Four felony convictions. Ever wonder why there are so many lawyer jokes?

Posted by: Peter | Mar 10, 2007 1:10:03 PM

Clinton was not found guilty of purjury. The judge (Susanne Wright, IIRC) found him guilty of contempt for lying in his testimony. That was the reason he was disbarred.

Posted by: Tank | Mar 10, 2007 1:11:29 PM

I just wonder how an investigation can be obstructed when the person who leaked the name was known to the prosecutor before the investigation even started. It was Fitz fishing for crimes --- Armitage not being indicted is proof of that.
-=Mike

Posted by: MikeSC | Mar 10, 2007 1:34:01 PM

Does it seem somewhat ironic that we are prosecuting politicians for lying? Should the rest of Congress be worried?
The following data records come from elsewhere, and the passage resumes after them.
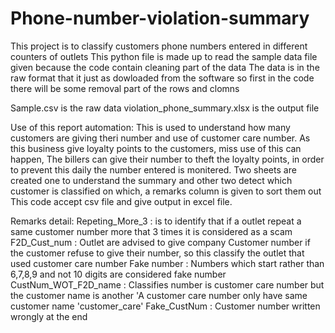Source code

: # Phone-number-violation-summary
This project is to classify customers phone numbers entered in different counters of outlets
This python file is made up to read the sample data file given because the code contain cleaning part of the data
The data is in the raw format that it just as dowloaded from the software so first in the code there will be some removal part of the rows and clomns

Sample.csv is the raw data
violation_phone_summary.xlsx is the output file

Use of this report automation:
This is used to understand how many customers are giving theri number and use of customer care number.
As this business give loyalty points to the customers, miss use of this can happen, The billers can give their number to theft the loyalty points, in order to prevent this daily the number entered is monitered.
Two sheets are created one to understand the summary and other two detect which customer is classified on which, a remarks column is given to sort them out
This code accept csv file and give output in excel file.

Remarks detail:
Repeting_More_3 : is to identify that if a outlet repeat a same customer number more that 3 times it is considered as a scam
F2D_Cust_num : Outlet are advised to give company Customer number if the customer refuse to give their number, so this classify the outlet that used customer care number
Fake number : Numbers which start rather than 6,7,8,9 and not 10 digits are considered fake number
CustNum_WOT_F2D_name : Classifies number is customer care number but the customer name is another 'A customer care number only have same customer name 'customer_care'
Fake_CustNum : Customer number written wrongly at the end
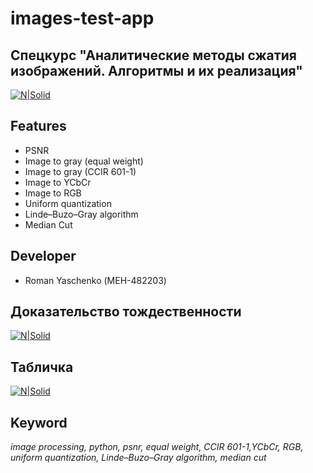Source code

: # images-test-app
## Спецкурс "Аналитические методы сжатия изображений. Алгоритмы и их реализация"

[![N|Solid](https://rq-dev.github.io/images-test-app/icons/icons8-image.ico)](https://github.com/rq-dev)

## Features

- PSNR
- Image to gray (equal weight)
- Image to gray (CCIR 601-1)
- Image to YCbCr
- Image to RGB
- Uniform quantization
- Linde–Buzo–Gray algorithm
- Median Cut

## Developer

- Roman Yaschenko (МЕН-482203)

## Доказательство тождественности
[![N|Solid](https://rq-dev.github.io/images-test-app/matr.jpg)](https://rq-dev.github.io/images-test-app/matr.jpg)

## Табличка
[![N|Solid](https://rq-dev.github.io/images-test-app/table.png)](https://rq-dev.github.io/images-test-app/table.png)




## Keyword
*image processing, python, psnr, equal weight, CCIR 601-1,YCbCr, RGB, uniform quantization, Linde–Buzo–Gray algorithm, median cut*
Posted by: Chris | Mar 10, 2007 2:24:50 PM

Lots of commenters on the liberal side of the fence seem to think Libby's conviction proves he's covering up wrongdoing on the part of the administration, and that they should be next on Fitzgerald's hit list. Can somebody explain what their reasoning is? After all, he supposedly lied about his involvement in outing Plame when *he didn't out Plame*. Besides, if said commenters really believe Armitage outed Plame *on Bush's order*, why aren't they calling for Armitage's head?

Posted by: randian | Mar 10, 2007 3:05:38 PM

Posted by: USD Law Student | March 08, 2007 at 06:32 PM"Now we remember why Democrats are so much more eager than Republicans to criminalize politics"This statement, by the way, is not true. All one must do is remember the 3 year Kenneth Starr investigation to tell that this is false.

As Virginia Postrel pointed out back in 1998, it was the Democrats -- and their allies -- who "criminalized" Clinton's behavior.

The Republicans were just too eager to use the power given to the government.

http://www.reason.com/news/show/30591.html

"License to Grill. How the Clintons invited Ken Starr into their private lives."

Reason. April 1998

Posted by: Nobody Important | Mar 10, 2007 4:09:01 PM

And don't forget purjury is not at all the same as lying.

Although they may be equally contemptable.